**MATERIAL PROVIDED:**
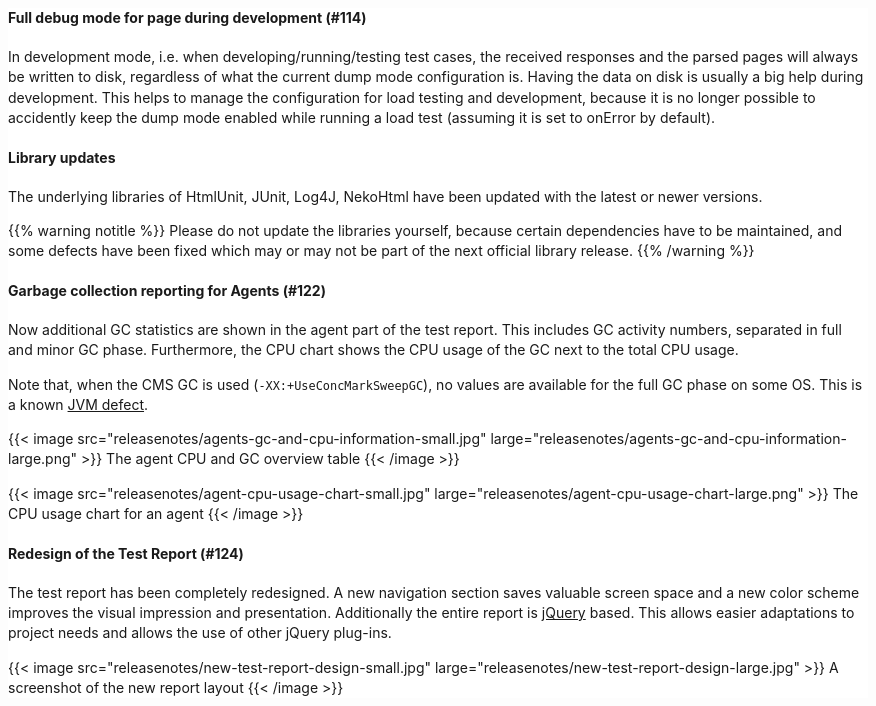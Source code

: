 #### Full debug mode for page during development (\#114)

In development mode, i.e. when developing/running/testing test cases,
the received responses and the parsed pages will always be written to
disk, regardless of what the current dump mode configuration is. Having
the data on disk is usually a big help during development. This helps to
manage the configuration for load testing and development, because it is
no longer possible to accidently keep the dump mode enabled while
running a load test (assuming it is set to onError by default).

#### Library updates

The underlying libraries of HtmlUnit, JUnit, Log4J, NekoHtml have been
updated with the latest or newer versions.

{{% warning notitle %}}
Please do not update the libraries yourself, because certain
dependencies have to be maintained, and some defects have been fixed
which may or may not be part of the next official library release.
{{% /warning %}}

#### Garbage collection reporting for Agents (\#122)

Now additional GC statistics are shown in the agent part of the test
report. This includes GC activity numbers, separated in full and minor
GC phase. Furthermore, the CPU chart shows the CPU usage of the GC next
to the total CPU usage.

Note that, when the CMS GC is used (`-XX:+UseConcMarkSweepGC`), no
values are available for the full GC phase on some OS. This is a known
<a href="http://bugs.sun.com/bugdatabase/view_bug.do?bug_id=6580448" target="_blank">JVM defect</a>.

{{< image src="releasenotes/agents-gc-and-cpu-information-small.jpg" large="releasenotes/agents-gc-and-cpu-information-large.png" >}}
The agent CPU and GC overview table
{{< /image >}}

{{< image src="releasenotes/agent-cpu-usage-chart-small.jpg" large="releasenotes/agent-cpu-usage-chart-large.png" >}}
The CPU usage chart for an agent
{{< /image >}}

#### Redesign of the Test Report (\#124)

The test report has been completely redesigned. A new navigation section
saves valuable screen space and a new color scheme improves the visual
impression and presentation. Additionally the entire report is
<a href="http://jquery.com/" target="_blank">jQuery</a> based. This allows easier adaptations to
project needs and allows the use of other jQuery plug-ins.

{{< image src="releasenotes/new-test-report-design-small.jpg" large="releasenotes/new-test-report-design-large.jpg" >}}
A screenshot of the new report layout
{{< /image >}}
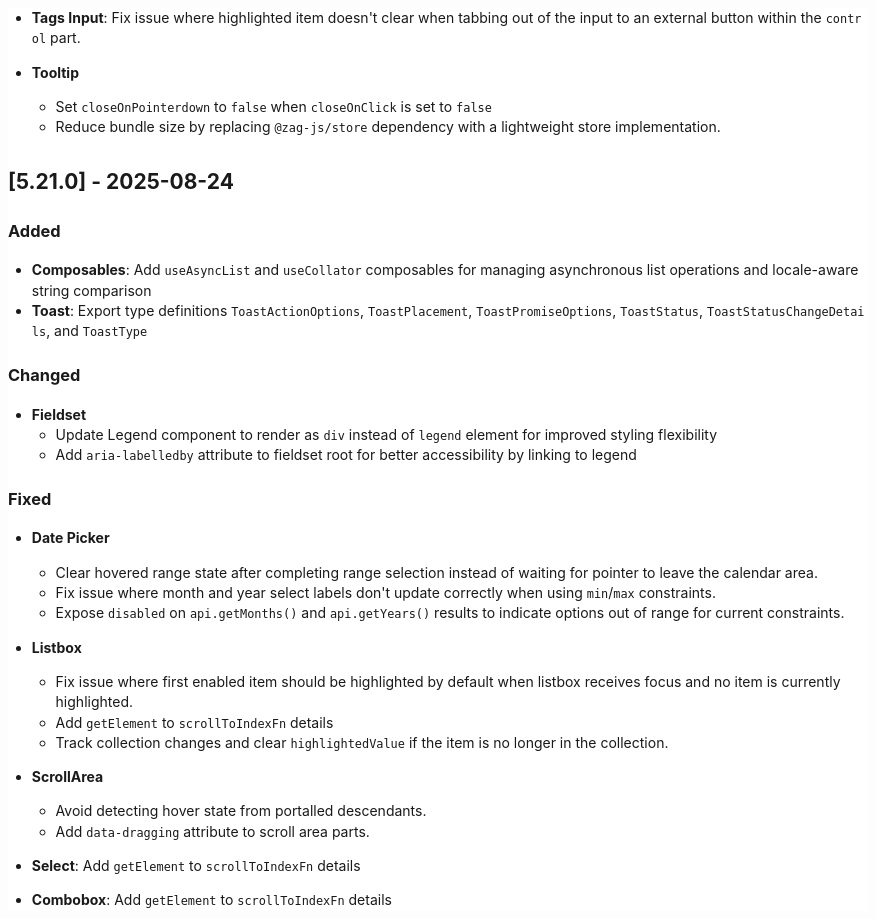 - **Tags Input**: Fix issue where highlighted item doesn't clear when tabbing out of the input to an external button
  within the `control` part.

- **Tooltip**
  - Set `closeOnPointerdown` to `false` when `closeOnClick` is set to `false`
  - Reduce bundle size by replacing `@zag-js/store` dependency with a lightweight store implementation.

## [5.21.0] - 2025-08-24

### Added

- **Composables**: Add `useAsyncList` and `useCollator` composables for managing asynchronous list operations and
  locale-aware string comparison
- **Toast**: Export type definitions `ToastActionOptions`, `ToastPlacement`, `ToastPromiseOptions`, `ToastStatus`,
  `ToastStatusChangeDetails`, and `ToastType`

### Changed

- **Fieldset**
  - Update Legend component to render as `div` instead of `legend` element for improved styling flexibility
  - Add `aria-labelledby` attribute to fieldset root for better accessibility by linking to legend

### Fixed

- **Date Picker**
  - Clear hovered range state after completing range selection instead of waiting for pointer to leave the calendar
    area.
  - Fix issue where month and year select labels don't update correctly when using `min`/`max` constraints.
  - Expose `disabled` on `api.getMonths()` and `api.getYears()` results to indicate options out of range for current
    constraints.

- **Listbox**
  - Fix issue where first enabled item should be highlighted by default when listbox receives focus and no item is
    currently highlighted.
  - Add `getElement` to `scrollToIndexFn` details
  - Track collection changes and clear `highlightedValue` if the item is no longer in the collection.

- **ScrollArea**
  - Avoid detecting hover state from portalled descendants.
  - Add `data-dragging` attribute to scroll area parts.

- **Select**: Add `getElement` to `scrollToIndexFn` details

- **Combobox**: Add `getElement` to `scrollToIndexFn` details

**EXERCISE BRIEF:** A faithful copy of the lines from the line containing "currently highlighted." to the end of the data should be set down, both ends included, and nothing more.

**ANSWER TO THE PROBLEM:**
    currently highlighted.
  - Add `getElement` to `scrollToIndexFn` details
  - Track collection changes and clear `highlightedValue` if the item is no longer in the collection.

- **ScrollArea**
  - Avoid detecting hover state from portalled descendants.
  - Add `data-dragging` attribute to scroll area parts.

- **Select**: Add `getElement` to `scrollToIndexFn` details

- **Combobox**: Add `getElement` to `scrollToIndexFn` details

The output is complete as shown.